Una breve mirada al país que ama vivir en estado de histeria permanente...

6 de septiembre de 2018 Por: Ossiel Villada

La de Colombia es una larga historia de histeria. Es una tara nacional que reeditamos con lujo de detalles cada cierto tiempo. Nos encanta permanecer en un estado de pánico organizado. Lo necesitamos para vivir. Si no estamos en él nos sentimos como peces fuera del agua. Y por eso chapaleamos furiosamente hasta volver a caer en el estanque, sin importar si hay tormenta.

De hecho, requerimos de la tormenta para sentirnos vivos, para seguir activos. Aunque decimos anhelar la tranquilidad, la estabilidad, la certeza del rumbo fijo, el seguimiento del plan predefinido, en realidad nos aterra cualquier tentativa de paz, de continuidad, de equilibrio.

Por eso nada parece cambiar. Para reafirmar lo que somos y en lo que creemos necesitamos con frecuencia un enemigo. A veces, nosotros mismos. Nos queremos poco, nos agradecemos poco, confiamos poco en nosotros mismos.

Si buscamos allá en el fondo, en un rincón del alma, esa es la verdadera razón por la que no pudimos ponernos de acuerdo para cortar de tajo una guerra de 50 años. O para cerrarles el paso a los corruptos.

El caos que tanto cuestionamos se recicla en el alma nacional y se reinventa de mil formas en el entorno a partir de nuestras decisiones, grandes y pequeñas.

El acelere nos domina. En las vías y en la vida. Cuando el semáforo está en rojo y cuando la rumba está en verde. Cuando se abre el ascensor y cuando se detiene el avión.

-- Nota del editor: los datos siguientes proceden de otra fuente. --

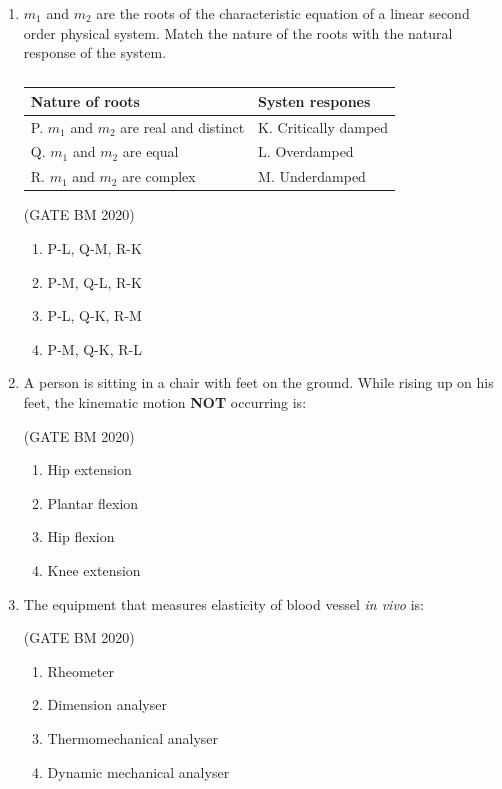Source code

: \documentclass[journal]{IEEEtran}
\begin{document}
\begin{enumerate}
\item $m_1$ and $m_2$ are the roots of the characteristic equation of a linear second order 
physical system. Match the nature of the roots with the natural response of the system. \\[6pt]
\begin{table}[H]
	\centering\normalsize
\begin{tabular}{|l|l|}
	\hline
	Nature of roots &Systen respones \\\hline	
P. $m_1$ and $m_2$ are real and distinct & K. Critically damped \\\hline
Q. $m_1$ and $m_2$ are equal & L. Overdamped \\\hline
R. $m_1$ and $m_2$ are complex & M. Underdamped \\
	\hline
\end{tabular}
\caption{}                                        
\label{tab:Q11}                                   
\end{table}


\hfill(GATE BM 2020)
\begin{multicols}{2}
\begin{enumerate}
\item P-L, Q-M, R-K
\item P-M, Q-L, R-K
\item P-L, Q-K, R-M
\item P-M, Q-K, R-L
\end{enumerate}
\end{multicols}


\item A person is sitting in a chair with feet on the ground. While rising up on his feet, the 
kinematic motion \textbf{NOT} occurring is:


\hfill(GATE BM 2020)
\begin{multicols}{2}
\begin{enumerate}
\item Hip extension
\item Plantar flexion
\item Hip flexion
\item Knee extension
\end{enumerate}
\end{multicols}

\item The equipment that measures elasticity of blood vessel \textit{in vivo} is:


	\hfill(GATE BM 2020)
\begin{enumerate}
\item Rheometer
\item Dimension analyser
\item Thermomechanical analyser
\item Dynamic mechanical analyser
\end{enumerate}


\end{enumerate}
\end{document}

¿Han visto ese despelote que se levanta espontáneamente aunque todo el mundo sepa que solo cabe una fila y hay que esperar a que abran las puertas? ¿Han hundido la ‘chancleta’ en el carro para pasar en esos tres segundos de la luz amarilla? ¿Han ‘culebreado’ en la moto por la autopista aún sabiendo que exponen sus vidas? ¿Se han molestado en el banco porque dos de los tres cajeros disponibles salieron a ejercer su sagrado derecho a almorzar? No es gratuito. Así somos.

El colombiano transita feliz entre los extremos. Desconfía del centro, el punto medio le resulta un lugar para “tibios”. La ‘tibieza’ es sinónimo de debilidad, de indefinición, de falta de carácter. No hay lugar para la hermana duda.

Aquí hay que ser ‘berraco’ por naturaleza. Muchos hombres y muchas mujeres necesitan ser machos para existir. Aquí hay que estar ciertos, firmes, sólidos en los juicios. No importa si después nos desmoronamos en el error y nos llevamos a otros por delante.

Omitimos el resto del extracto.